| Work request |
Your answer should consist of every line from the records that holds the string "Firewall".

| Material for this exercise |
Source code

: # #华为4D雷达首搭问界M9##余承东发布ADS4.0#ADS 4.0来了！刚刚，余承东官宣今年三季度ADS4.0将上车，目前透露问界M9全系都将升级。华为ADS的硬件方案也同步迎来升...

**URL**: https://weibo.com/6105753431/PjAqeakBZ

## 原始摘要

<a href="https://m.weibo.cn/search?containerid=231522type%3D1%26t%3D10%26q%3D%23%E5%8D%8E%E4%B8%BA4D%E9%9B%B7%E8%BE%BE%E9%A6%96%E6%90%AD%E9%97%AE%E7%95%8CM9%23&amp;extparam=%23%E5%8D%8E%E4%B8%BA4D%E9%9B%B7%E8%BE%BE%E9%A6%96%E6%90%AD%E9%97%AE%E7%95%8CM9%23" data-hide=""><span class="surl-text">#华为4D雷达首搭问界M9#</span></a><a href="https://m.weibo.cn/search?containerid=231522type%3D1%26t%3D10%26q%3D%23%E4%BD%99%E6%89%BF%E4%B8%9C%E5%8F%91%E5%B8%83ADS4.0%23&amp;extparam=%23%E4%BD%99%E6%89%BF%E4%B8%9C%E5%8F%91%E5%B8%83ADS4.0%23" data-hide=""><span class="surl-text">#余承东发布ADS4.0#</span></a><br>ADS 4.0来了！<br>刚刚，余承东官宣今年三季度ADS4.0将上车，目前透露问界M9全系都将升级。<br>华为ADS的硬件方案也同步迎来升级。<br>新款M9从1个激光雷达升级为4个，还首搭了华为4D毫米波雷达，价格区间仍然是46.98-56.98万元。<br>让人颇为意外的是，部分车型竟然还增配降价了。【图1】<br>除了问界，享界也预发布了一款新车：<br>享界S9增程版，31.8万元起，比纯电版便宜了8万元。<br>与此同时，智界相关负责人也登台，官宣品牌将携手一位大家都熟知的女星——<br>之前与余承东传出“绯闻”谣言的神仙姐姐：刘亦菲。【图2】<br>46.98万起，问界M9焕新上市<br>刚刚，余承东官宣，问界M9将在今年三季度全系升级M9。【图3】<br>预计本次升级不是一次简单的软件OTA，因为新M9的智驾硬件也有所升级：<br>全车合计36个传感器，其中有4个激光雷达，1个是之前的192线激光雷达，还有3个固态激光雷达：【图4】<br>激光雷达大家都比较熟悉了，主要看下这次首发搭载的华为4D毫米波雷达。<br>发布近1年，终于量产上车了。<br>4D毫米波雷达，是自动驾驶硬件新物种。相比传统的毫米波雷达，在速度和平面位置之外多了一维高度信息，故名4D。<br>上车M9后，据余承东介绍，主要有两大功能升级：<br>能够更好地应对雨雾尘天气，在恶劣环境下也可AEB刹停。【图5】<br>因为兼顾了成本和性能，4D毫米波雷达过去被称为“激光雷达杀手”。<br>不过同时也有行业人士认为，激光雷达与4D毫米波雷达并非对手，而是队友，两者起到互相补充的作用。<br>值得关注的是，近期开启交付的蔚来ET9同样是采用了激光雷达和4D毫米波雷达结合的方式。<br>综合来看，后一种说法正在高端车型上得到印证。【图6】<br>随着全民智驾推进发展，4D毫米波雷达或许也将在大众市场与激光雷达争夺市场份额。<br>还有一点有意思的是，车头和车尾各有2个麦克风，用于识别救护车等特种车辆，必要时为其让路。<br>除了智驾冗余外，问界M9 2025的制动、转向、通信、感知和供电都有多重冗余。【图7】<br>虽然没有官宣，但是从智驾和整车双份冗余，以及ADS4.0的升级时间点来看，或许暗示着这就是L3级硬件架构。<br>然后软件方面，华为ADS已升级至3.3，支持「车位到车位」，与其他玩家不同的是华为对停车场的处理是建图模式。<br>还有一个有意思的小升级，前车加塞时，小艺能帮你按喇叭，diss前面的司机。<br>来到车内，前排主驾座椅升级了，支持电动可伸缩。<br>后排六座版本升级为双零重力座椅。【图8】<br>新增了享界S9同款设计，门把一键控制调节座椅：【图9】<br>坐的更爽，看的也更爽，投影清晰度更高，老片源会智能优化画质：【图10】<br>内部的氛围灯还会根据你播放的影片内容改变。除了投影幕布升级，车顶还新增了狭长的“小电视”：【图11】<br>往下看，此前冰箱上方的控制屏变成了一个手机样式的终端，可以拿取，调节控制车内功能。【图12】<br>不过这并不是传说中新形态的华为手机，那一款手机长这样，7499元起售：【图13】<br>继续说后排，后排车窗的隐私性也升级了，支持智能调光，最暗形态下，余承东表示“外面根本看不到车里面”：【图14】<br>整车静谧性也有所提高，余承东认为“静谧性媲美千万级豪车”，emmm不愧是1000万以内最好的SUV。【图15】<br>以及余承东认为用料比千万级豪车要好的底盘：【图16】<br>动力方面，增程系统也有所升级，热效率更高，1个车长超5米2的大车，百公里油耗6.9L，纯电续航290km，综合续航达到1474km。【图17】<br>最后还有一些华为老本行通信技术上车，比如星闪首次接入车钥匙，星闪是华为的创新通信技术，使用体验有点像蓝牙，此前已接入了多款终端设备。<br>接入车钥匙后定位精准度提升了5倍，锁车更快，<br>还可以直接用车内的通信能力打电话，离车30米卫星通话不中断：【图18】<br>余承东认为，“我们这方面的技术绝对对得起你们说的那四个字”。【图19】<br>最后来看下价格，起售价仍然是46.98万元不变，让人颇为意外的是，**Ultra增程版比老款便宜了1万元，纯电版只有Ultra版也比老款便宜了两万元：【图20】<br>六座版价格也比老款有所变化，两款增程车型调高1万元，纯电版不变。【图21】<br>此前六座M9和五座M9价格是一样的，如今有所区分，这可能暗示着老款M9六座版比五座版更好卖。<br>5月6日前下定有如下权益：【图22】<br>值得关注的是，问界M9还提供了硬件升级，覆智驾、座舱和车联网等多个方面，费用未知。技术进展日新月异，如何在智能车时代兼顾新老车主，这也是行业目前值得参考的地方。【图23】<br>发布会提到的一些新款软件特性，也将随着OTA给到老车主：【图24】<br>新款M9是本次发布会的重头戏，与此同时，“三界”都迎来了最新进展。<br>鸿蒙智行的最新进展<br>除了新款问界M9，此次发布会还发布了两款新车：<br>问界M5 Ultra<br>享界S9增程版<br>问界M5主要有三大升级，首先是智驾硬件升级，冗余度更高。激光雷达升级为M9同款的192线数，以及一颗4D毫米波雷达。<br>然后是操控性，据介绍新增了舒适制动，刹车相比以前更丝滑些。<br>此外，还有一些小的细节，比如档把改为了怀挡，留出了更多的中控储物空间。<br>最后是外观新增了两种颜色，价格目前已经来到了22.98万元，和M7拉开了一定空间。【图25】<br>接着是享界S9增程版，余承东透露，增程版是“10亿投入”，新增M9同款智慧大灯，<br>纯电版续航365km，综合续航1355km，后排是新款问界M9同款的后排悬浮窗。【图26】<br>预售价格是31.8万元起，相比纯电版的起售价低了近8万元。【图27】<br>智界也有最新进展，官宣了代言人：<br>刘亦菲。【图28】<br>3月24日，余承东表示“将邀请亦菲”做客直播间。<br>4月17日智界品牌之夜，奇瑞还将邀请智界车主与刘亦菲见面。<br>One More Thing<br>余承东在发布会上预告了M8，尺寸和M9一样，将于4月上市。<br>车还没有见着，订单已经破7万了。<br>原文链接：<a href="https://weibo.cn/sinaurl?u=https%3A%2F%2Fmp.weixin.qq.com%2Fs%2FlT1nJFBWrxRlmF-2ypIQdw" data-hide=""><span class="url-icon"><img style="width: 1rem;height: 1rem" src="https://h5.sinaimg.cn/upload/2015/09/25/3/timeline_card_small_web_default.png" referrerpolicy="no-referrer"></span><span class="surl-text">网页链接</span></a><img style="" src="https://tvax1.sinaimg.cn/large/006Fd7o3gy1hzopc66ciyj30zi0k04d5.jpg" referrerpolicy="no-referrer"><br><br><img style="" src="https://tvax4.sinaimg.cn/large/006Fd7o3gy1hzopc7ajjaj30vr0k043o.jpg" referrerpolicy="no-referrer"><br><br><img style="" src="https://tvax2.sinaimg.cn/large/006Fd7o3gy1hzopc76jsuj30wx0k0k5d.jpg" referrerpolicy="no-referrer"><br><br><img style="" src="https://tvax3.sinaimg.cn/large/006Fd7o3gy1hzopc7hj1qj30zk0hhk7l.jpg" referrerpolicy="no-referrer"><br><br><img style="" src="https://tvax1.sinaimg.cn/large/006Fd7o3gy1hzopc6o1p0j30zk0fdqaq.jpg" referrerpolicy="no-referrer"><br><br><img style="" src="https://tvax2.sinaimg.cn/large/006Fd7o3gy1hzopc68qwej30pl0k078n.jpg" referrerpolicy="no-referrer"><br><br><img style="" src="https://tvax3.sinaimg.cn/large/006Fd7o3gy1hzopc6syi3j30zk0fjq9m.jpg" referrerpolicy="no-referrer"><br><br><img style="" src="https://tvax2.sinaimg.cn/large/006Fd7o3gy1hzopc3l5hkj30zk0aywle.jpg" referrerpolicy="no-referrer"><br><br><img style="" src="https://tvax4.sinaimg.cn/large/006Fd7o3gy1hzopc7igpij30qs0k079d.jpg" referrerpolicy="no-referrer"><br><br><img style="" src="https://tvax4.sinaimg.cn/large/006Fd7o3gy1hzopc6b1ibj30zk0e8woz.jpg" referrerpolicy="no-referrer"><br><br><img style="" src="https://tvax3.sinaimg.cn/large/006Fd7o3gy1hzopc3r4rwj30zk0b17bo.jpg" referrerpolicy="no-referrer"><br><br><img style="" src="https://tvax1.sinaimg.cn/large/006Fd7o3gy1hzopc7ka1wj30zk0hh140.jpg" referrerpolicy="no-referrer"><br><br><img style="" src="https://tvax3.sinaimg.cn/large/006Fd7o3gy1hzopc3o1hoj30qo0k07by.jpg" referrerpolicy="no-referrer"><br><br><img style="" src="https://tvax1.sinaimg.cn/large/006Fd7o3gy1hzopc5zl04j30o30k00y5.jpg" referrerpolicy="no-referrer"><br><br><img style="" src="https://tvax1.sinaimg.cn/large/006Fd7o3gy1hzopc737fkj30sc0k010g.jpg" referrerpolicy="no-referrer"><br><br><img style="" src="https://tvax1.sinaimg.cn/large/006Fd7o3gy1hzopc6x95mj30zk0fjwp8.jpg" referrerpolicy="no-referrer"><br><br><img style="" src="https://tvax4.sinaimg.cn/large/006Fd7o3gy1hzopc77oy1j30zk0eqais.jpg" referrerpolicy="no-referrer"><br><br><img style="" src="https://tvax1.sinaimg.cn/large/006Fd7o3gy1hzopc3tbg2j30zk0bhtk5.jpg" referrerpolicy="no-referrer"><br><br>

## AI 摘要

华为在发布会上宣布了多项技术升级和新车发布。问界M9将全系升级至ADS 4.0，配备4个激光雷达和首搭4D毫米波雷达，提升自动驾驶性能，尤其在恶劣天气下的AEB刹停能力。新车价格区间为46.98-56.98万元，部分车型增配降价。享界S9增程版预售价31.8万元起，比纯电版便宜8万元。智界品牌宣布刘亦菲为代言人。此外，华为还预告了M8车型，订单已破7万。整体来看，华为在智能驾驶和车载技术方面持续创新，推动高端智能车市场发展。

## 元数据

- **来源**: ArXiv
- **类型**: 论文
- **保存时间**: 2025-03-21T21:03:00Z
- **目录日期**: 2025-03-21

==

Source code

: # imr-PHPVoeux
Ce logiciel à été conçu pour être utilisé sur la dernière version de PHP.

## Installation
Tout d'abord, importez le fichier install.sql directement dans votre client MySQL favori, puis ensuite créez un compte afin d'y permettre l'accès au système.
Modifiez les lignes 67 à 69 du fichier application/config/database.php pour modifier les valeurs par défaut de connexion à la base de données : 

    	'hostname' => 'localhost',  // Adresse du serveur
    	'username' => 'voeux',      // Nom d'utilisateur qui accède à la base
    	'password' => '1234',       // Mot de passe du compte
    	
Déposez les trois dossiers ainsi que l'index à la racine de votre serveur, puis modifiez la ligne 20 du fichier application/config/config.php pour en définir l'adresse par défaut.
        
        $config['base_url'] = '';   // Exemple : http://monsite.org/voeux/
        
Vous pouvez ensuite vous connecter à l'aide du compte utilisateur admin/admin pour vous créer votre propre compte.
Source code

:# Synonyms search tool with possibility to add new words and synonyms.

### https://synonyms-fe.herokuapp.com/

...

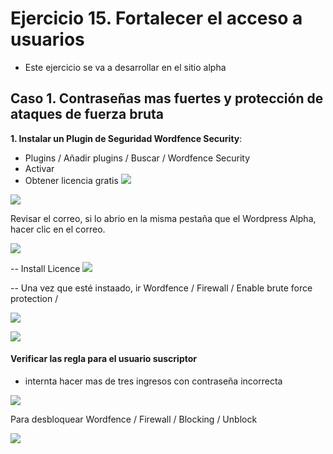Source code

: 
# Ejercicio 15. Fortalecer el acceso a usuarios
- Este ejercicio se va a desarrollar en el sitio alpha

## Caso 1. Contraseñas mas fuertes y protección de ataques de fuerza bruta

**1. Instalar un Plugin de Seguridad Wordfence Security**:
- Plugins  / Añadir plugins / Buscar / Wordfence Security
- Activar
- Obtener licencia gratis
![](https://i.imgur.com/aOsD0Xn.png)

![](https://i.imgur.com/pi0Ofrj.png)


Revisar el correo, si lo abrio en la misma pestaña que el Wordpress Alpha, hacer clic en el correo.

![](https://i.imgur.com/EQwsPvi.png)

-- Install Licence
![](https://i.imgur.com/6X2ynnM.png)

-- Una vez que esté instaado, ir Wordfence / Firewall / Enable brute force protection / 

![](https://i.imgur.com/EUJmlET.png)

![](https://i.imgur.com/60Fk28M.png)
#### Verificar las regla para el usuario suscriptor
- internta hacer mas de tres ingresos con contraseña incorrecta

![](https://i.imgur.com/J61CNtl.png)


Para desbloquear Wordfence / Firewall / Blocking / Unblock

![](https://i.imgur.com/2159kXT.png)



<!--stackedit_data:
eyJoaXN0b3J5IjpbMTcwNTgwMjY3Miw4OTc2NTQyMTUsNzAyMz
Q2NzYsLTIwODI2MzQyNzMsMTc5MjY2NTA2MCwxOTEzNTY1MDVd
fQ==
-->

| Answer section |
-- Una vez que esté instaado, ir Wordfence / Firewall / Enable brute force protection / 
Para desbloquear Wordfence / Firewall / Blocking / Unblock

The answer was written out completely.